[INPUT MATERIAL Boundary: Start]

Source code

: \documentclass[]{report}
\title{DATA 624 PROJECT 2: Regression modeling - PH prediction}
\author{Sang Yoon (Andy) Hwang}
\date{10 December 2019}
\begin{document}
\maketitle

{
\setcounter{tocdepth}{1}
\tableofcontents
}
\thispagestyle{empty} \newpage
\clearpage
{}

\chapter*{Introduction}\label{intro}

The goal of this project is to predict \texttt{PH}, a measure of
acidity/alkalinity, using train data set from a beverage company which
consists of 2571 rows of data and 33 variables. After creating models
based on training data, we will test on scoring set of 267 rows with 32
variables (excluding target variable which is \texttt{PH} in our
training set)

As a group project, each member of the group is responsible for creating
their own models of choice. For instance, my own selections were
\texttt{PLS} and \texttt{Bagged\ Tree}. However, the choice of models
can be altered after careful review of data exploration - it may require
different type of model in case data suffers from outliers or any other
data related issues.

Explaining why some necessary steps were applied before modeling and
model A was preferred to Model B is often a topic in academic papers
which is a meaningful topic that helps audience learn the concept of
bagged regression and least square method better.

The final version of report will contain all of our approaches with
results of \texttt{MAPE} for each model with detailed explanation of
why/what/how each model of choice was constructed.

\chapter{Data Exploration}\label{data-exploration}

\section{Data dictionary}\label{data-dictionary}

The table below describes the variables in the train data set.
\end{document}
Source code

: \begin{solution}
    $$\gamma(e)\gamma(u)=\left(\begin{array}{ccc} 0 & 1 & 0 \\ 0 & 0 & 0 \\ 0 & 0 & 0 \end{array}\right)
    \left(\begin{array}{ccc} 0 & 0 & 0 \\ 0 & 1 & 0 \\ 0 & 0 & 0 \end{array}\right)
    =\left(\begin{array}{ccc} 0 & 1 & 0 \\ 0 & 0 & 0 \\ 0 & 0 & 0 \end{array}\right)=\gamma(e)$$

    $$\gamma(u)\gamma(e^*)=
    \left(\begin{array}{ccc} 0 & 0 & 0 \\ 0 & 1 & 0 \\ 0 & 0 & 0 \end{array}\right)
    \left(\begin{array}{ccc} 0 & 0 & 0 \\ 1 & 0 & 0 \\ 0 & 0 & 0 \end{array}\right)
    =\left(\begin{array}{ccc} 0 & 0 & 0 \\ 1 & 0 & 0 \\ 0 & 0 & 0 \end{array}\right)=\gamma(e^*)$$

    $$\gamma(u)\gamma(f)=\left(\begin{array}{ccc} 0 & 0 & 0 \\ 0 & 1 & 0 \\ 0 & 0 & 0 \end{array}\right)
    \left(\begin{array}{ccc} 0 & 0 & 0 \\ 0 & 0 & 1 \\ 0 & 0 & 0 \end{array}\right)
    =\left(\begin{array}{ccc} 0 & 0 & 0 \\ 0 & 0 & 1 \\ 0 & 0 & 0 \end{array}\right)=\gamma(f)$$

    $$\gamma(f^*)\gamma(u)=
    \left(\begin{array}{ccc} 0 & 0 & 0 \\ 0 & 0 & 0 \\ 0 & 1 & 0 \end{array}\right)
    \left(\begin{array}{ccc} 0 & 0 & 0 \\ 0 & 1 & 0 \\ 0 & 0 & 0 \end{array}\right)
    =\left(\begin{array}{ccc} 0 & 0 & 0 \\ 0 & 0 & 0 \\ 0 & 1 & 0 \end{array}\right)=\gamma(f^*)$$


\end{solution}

[INPUT MATERIAL Boundary: End]
[INPUT MATERIAL Boundary: Start]

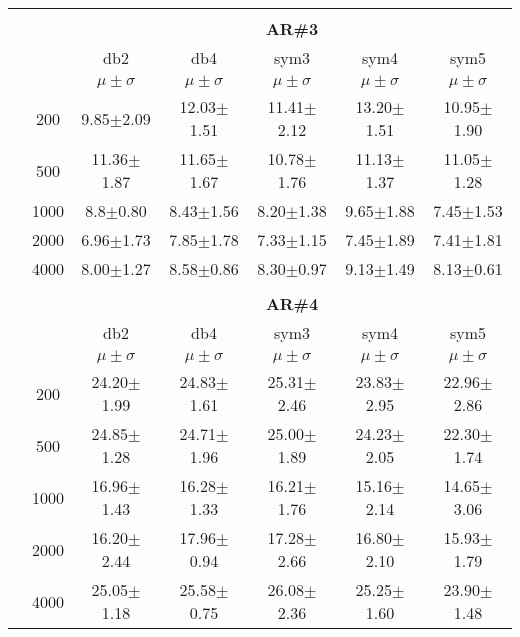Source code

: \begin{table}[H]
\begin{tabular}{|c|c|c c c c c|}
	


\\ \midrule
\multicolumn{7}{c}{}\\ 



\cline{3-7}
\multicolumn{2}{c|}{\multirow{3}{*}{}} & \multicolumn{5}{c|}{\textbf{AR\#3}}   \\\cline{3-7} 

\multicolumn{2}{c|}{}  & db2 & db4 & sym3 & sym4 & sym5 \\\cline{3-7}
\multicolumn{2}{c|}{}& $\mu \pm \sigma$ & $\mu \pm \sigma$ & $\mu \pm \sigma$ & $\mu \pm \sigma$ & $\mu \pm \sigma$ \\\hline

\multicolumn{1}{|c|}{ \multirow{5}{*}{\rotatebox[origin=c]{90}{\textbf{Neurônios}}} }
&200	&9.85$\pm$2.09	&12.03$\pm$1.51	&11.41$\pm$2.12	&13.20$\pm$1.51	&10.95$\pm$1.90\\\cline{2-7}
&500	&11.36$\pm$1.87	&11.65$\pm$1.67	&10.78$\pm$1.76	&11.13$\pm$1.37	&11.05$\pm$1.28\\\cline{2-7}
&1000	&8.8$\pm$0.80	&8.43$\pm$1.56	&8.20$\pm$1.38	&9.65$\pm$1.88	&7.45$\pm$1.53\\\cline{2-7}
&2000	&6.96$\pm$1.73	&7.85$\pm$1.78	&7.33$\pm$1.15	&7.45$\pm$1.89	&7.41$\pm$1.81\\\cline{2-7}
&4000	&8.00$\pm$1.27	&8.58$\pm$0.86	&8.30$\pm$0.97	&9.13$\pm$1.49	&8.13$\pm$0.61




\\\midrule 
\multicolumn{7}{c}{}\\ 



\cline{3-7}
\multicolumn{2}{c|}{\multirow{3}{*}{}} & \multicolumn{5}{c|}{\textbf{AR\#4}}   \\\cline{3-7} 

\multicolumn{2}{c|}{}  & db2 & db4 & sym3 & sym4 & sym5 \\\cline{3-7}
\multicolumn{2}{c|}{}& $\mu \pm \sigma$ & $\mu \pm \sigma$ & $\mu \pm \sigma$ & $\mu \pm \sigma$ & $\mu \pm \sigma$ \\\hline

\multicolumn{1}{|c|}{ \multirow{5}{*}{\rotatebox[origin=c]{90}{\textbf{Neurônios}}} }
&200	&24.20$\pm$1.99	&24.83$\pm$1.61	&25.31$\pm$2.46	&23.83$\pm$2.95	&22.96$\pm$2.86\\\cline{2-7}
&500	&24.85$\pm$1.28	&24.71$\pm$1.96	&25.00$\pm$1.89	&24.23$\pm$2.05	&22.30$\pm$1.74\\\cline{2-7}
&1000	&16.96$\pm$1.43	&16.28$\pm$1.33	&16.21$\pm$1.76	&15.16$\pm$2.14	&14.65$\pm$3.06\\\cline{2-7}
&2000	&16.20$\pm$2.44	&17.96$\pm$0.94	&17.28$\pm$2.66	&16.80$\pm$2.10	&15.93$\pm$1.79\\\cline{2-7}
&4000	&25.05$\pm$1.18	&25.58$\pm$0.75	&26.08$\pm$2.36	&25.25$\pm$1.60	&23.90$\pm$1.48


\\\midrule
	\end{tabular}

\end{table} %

[INPUT MATERIAL Boundary: End]

# [YOUR TASK]
Your task is to gather all lines from the entries above that hold the word "texttt".

# [PROBLEM SOLUTION]
The goal of this project is to predict \texttt{PH}, a measure of
variables (excluding target variable which is \texttt{PH} in our
\texttt{PLS} and \texttt{Bagged\ Tree}. However, the choice of models
results of \texttt{MAPE} for each model with detailed explanation of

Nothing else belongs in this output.